Mathews was appointed a Knight Commander of the Order of St Michael and St George in 1894. He was also awarded membership of the Order of the Crown by the German government.

Matters came to a head when Khalid bin Barghash attempted to take control of the palace in Zanzibar Town upon the death of his uncle in August 1896, despite failing to gain the consent of the British consul there. Mathews opposed this succession and, with British agreement, called up 900 soldiers in an attempt to prevent it.

This situation eventually led to the Anglo-Zanzibar War and Mathews, with the support of Admiral Harry Rawson and five vessels of the Royal Navy, bombarded the palace and secured the end of Khalid's administration. Mathews' helped to arrange the succession of a pro-British Sultan, Hamoud bin Mohammed, as Khalid's successor. Mathews continued his reforms after the war, abolishing slavery in 1897 and establishing new farms to grow produce using Western techniques.

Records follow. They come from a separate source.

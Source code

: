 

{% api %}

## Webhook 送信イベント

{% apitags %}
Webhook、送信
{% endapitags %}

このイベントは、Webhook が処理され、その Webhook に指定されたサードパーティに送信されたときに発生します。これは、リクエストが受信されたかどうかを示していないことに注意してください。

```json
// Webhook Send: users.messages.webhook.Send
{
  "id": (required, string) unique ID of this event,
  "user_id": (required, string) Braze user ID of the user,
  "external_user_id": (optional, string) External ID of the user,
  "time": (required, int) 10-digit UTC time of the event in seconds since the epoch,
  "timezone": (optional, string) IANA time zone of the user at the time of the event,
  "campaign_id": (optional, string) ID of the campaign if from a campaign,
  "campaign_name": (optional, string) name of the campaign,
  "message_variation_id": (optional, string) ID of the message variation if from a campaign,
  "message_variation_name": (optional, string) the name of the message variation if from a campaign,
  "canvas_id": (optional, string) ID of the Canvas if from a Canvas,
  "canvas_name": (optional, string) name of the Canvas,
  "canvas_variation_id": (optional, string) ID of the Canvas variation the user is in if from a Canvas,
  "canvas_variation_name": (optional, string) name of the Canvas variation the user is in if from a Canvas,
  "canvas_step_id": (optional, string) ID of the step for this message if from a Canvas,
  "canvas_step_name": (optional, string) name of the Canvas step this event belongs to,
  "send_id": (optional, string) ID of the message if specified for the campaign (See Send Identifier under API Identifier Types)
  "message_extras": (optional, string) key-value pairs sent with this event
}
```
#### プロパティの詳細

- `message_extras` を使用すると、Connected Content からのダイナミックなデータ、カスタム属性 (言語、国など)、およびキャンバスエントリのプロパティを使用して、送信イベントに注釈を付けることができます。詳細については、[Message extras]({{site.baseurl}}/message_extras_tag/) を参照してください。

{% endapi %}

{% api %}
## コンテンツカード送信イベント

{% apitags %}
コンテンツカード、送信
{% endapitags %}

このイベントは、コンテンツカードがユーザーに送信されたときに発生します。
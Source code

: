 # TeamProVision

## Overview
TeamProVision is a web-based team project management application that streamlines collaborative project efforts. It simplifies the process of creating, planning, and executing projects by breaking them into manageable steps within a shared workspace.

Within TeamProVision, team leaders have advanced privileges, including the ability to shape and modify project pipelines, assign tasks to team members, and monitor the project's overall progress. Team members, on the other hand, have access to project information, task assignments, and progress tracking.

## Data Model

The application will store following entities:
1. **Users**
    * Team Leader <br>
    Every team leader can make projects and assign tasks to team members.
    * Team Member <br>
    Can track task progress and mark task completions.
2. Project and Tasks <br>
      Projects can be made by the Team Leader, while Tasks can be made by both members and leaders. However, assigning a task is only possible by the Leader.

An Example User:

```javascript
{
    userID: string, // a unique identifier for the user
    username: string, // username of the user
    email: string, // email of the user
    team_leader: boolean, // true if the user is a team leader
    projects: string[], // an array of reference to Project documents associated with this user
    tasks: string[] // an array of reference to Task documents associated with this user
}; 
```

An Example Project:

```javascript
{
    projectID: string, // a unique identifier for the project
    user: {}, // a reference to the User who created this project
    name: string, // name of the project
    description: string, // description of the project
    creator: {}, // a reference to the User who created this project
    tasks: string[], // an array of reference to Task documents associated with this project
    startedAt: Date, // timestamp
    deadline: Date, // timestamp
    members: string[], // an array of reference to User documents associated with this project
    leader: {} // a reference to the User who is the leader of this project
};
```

He was appointed a member of the Grand Order of Hamondieh of Zanzibar and was permitted to accept and wear the decoration on 25 August 1897.

==Military expeditions==

===Mwele===
In addition to the smaller-scale expeditions described earlier, Mathews embarked on two much larger expeditions to the African mainland during his tenure as first minister, the first at Mwele. The initial rebellion in the area had been led by Mbaruk bin Rashid at Gazi, which Mathews had put down with 1,200 men in 1882. However, in 1895 Mbaruk's nephew, Mbaruk bin Rashid, refused to acknowledge the appointment of a new leader at Takaungu. This led to open rebellion at Konjoro in February of that year when the younger Mbaruk attacked Zanzibari troops under Arthur Raikes, one of Mathews' officers. Mathews was part of an Anglo-Zanzibari expedition sent to quell it, which consisted of 310 British sailors, 50 Royal Marines, 54 Sudanese and 164 Zanzibari troops. Konjoro was destroyed and the leaders fled to Gazi where the older Mbaruk failed to turn them over. Another force, under Admiral Rawson, with 400 British marines and sailors, was sent after them. This further expedition failed to capture the ringleaders and a third expedition was organised by Rawson with 220 sailors, 80 marines, 60 Sudanese and 50 Zanzibaris, which destroyed Mwele. During the latter action Mathews was wounded in the shoulder.

===Witu===
Following the death of a German logger who had been operating illegally, the Sultan of Zanzibar and the British government dispatched an expedition on 20 October 1890 to bring the Sultan of Witu to justice. Nine warships and three transports carrying 800 sailors and marines, 150 Imperial British East Africa Company (IBEA) Indian police, 200 Zanzibari and 50 Sudanese troops were sent, defeating the Sultan and establishing a British protectorate. The IBEA was given control of the area and established a force of 250 Indian police to maintain the peace. The police were withdrawn in July 1893 following threats of violence from the new Sultan of Witu, Oman, and another expedition was dispatched to the region. This consisted of three warships: , HMS Sparrow and the Zanzibari ship HHS Barawa. The latter carried Mathews with 125 Askaris and 50 Sudanese under Brigadier-General Hatch of the Zanzibar army.

Mathews and an escort force went to Witu where, on 31 July, they removed the flag of the IBEA company and replaced it with the red flag of Zanzibar, before destroying several villages and causing Oman to retreat into the forests. The British troops then withdrew, having suffered heavily from malaria, but the Sudanese and Zanzibari troops remained. A further expedition was sent of 140 sailors and 85 other troops but Oman died soon after and a more pliable sultan, Omar bin Hamid, was appointed to govern on behalf of Zanzibar, bringing the affair to a close. In return for this action, Mathews received the British East and West Africa campaign medal.

==Later life==
Mathews died of malaria in Zanzibar on 11 October 1901 and was buried with full military honours in the British cemetery outside Zanzibar Town. His successor as first minister was Alexander Stuart Rogers. Changuu Island, which Mathews bought for a prison, now has a restaurant named in his honour and also a church. Mathews House, at the Western end of Zanzibar Town, is also named for him.